> _PROBLEM_:
Please repeat each of the records that follow, exactly as written.

> _PROVIDED DATA_:
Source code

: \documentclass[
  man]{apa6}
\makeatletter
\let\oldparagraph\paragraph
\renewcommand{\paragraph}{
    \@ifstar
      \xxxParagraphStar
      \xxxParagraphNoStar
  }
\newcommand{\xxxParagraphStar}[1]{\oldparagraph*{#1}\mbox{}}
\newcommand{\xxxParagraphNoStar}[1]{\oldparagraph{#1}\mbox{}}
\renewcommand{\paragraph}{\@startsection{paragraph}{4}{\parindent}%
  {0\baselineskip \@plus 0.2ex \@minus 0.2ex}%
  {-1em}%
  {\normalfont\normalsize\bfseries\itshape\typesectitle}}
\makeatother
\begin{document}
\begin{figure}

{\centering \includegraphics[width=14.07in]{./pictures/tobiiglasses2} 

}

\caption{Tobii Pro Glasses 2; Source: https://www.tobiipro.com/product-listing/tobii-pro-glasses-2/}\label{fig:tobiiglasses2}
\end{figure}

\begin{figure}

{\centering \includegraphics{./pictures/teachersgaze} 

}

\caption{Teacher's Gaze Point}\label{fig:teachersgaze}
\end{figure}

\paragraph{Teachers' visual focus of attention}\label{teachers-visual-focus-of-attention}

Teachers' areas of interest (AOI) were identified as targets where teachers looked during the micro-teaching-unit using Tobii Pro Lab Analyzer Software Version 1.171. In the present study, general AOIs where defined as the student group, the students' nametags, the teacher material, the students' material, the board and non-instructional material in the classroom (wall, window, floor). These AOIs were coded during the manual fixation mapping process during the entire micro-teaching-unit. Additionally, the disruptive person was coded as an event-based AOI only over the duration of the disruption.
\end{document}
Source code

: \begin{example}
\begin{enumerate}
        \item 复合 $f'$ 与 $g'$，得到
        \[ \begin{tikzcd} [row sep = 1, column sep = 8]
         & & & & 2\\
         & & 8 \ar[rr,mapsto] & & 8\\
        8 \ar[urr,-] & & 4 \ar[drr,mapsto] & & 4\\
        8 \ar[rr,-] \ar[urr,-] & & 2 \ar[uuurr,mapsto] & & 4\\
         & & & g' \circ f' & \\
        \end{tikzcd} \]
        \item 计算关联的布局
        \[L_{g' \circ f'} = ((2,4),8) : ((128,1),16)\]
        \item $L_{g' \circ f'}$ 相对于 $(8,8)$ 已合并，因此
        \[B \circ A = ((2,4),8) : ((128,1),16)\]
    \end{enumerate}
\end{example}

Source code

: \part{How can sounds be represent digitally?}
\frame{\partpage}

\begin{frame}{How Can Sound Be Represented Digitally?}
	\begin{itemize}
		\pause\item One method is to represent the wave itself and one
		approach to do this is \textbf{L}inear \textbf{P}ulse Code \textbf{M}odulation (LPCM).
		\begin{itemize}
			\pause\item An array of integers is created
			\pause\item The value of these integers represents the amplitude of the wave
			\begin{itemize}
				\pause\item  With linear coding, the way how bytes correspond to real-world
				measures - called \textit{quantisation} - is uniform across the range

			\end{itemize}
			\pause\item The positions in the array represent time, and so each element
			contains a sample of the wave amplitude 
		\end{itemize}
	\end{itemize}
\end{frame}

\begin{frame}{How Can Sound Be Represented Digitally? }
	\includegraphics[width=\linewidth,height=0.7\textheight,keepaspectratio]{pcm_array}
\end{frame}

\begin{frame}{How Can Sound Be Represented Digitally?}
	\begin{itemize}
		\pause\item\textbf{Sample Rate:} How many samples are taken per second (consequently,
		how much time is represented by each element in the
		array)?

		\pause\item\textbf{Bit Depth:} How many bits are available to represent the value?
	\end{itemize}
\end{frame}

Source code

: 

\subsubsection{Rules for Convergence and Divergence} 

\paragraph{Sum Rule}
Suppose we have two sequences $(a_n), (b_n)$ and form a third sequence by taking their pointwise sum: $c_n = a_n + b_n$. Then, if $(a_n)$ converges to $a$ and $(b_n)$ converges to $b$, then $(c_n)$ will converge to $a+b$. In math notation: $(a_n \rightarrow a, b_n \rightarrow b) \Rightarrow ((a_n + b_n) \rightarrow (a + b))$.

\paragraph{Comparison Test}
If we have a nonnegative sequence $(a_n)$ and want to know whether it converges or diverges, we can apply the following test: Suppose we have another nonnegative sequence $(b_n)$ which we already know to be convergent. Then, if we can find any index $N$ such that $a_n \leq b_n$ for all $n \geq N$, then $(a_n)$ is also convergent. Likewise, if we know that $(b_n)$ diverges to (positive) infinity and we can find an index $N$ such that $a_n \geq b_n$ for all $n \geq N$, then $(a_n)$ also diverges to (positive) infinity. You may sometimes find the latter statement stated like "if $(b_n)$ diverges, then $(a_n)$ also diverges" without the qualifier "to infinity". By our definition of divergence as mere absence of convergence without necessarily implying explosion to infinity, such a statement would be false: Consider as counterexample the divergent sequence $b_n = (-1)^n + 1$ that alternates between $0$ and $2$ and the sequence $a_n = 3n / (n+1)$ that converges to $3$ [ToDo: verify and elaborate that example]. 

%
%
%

> _RESPONSE TO THIS TASK_:
Source code

: \documentclass[
  man]{apa6}
\makeatletter
\let\oldparagraph\paragraph
\renewcommand{\paragraph}{
    \@ifstar
      \xxxParagraphStar
      \xxxParagraphNoStar
  }
\newcommand{\xxxParagraphStar}[1]{\oldparagraph*{#1}\mbox{}}
\newcommand{\xxxParagraphNoStar}[1]{\oldparagraph{#1}\mbox{}}
\renewcommand{\paragraph}{\@startsection{paragraph}{4}{\parindent}%
  {0\baselineskip \@plus 0.2ex \@minus 0.2ex}%
  {-1em}%
  {\normalfont\normalsize\bfseries\itshape\typesectitle}}
\makeatother
\begin{document}
\begin{figure}

{\centering \includegraphics[width=14.07in]{./pictures/tobiiglasses2} 

}

\caption{Tobii Pro Glasses 2; Source: https://www.tobiipro.com/product-listing/tobii-pro-glasses-2/}\label{fig:tobiiglasses2}
\end{figure}

\begin{figure}

{\centering \includegraphics{./pictures/teachersgaze} 

}

\caption{Teacher's Gaze Point}\label{fig:teachersgaze}
\end{figure}

\paragraph{Teachers' visual focus of attention}\label{teachers-visual-focus-of-attention}

Teachers' areas of interest (AOI) were identified as targets where teachers looked during the micro-teaching-unit using Tobii Pro Lab Analyzer Software Version 1.171. In the present study, general AOIs where defined as the student group, the students' nametags, the teacher material, the students' material, the board and non-instructional material in the classroom (wall, window, floor). These AOIs were coded during the manual fixation mapping process during the entire micro-teaching-unit. Additionally, the disruptive person was coded as an event-based AOI only over the duration of the disruption.
\end{document}
Source code

: \begin{example}
\begin{enumerate}
        \item 复合 $f'$ 与 $g'$，得到
        \[ \begin{tikzcd} [row sep = 1, column sep = 8]
         & & & & 2\\
         & & 8 \ar[rr,mapsto] & & 8\\
        8 \ar[urr,-] & & 4 \ar[drr,mapsto] & & 4\\
        8 \ar[rr,-] \ar[urr,-] & & 2 \ar[uuurr,mapsto] & & 4\\
         & & & g' \circ f' & \\
        \end{tikzcd} \]
        \item 计算关联的布局
        \[L_{g' \circ f'} = ((2,4),8) : ((128,1),16)\]
        \item $L_{g' \circ f'}$ 相对于 $(8,8)$ 已合并，因此
        \[B \circ A = ((2,4),8) : ((128,1),16)\]
    \end{enumerate}
\end{example}

Source code

: \part{How can sounds be represent digitally?}
\frame{\partpage}

\begin{frame}{How Can Sound Be Represented Digitally?}
	\begin{itemize}
		\pause\item One method is to represent the wave itself and one
		approach to do this is \textbf{L}inear \textbf{P}ulse Code \textbf{M}odulation (LPCM).
		\begin{itemize}
			\pause\item An array of integers is created
			\pause\item The value of these integers represents the amplitude of the wave
			\begin{itemize}
				\pause\item  With linear coding, the way how bytes correspond to real-world
				measures - called \textit{quantisation} - is uniform across the range

			\end{itemize}
			\pause\item The positions in the array represent time, and so each element
			contains a sample of the wave amplitude 
		\end{itemize}
	\end{itemize}
\end{frame}

\begin{frame}{How Can Sound Be Represented Digitally? }
	\includegraphics[width=\linewidth,height=0.7\textheight,keepaspectratio]{pcm_array}
\end{frame}

\begin{frame}{How Can Sound Be Represented Digitally?}
	\begin{itemize}
		\pause\item\textbf{Sample Rate:} How many samples are taken per second (consequently,
		how much time is represented by each element in the
		array)?

		\pause\item\textbf{Bit Depth:} How many bits are available to represent the value?
	\end{itemize}
\end{frame}

Source code

: 

\subsubsection{Rules for Convergence and Divergence} 

\paragraph{Sum Rule}
Suppose we have two sequences $(a_n), (b_n)$ and form a third sequence by taking their pointwise sum: $c_n = a_n + b_n$. Then, if $(a_n)$ converges to $a$ and $(b_n)$ converges to $b$, then $(c_n)$ will converge to $a+b$. In math notation: $(a_n \rightarrow a, b_n \rightarrow b) \Rightarrow ((a_n + b_n) \rightarrow (a + b))$.

\paragraph{Comparison Test}
If we have a nonnegative sequence $(a_n)$ and want to know whether it converges or diverges, we can apply the following test: Suppose we have another nonnegative sequence $(b_n)$ which we already know to be convergent. Then, if we can find any index $N$ such that $a_n \leq b_n$ for all $n \geq N$, then $(a_n)$ is also convergent. Likewise, if we know that $(b_n)$ diverges to (positive) infinity and we can find an index $N$ such that $a_n \geq b_n$ for all $n \geq N$, then $(a_n)$ also diverges to (positive) infinity. You may sometimes find the latter statement stated like "if $(b_n)$ diverges, then $(a_n)$ also diverges" without the qualifier "to infinity". By our definition of divergence as mere absence of convergence without necessarily implying explosion to infinity, such a statement would be false: Consider as counterexample the divergent sequence $b_n = (-1)^n + 1$ that alternates between $0$ and $2$ and the sequence $a_n = 3n / (n+1)$ that converges to $3$ [ToDo: verify and elaborate that example]. 

%
%
%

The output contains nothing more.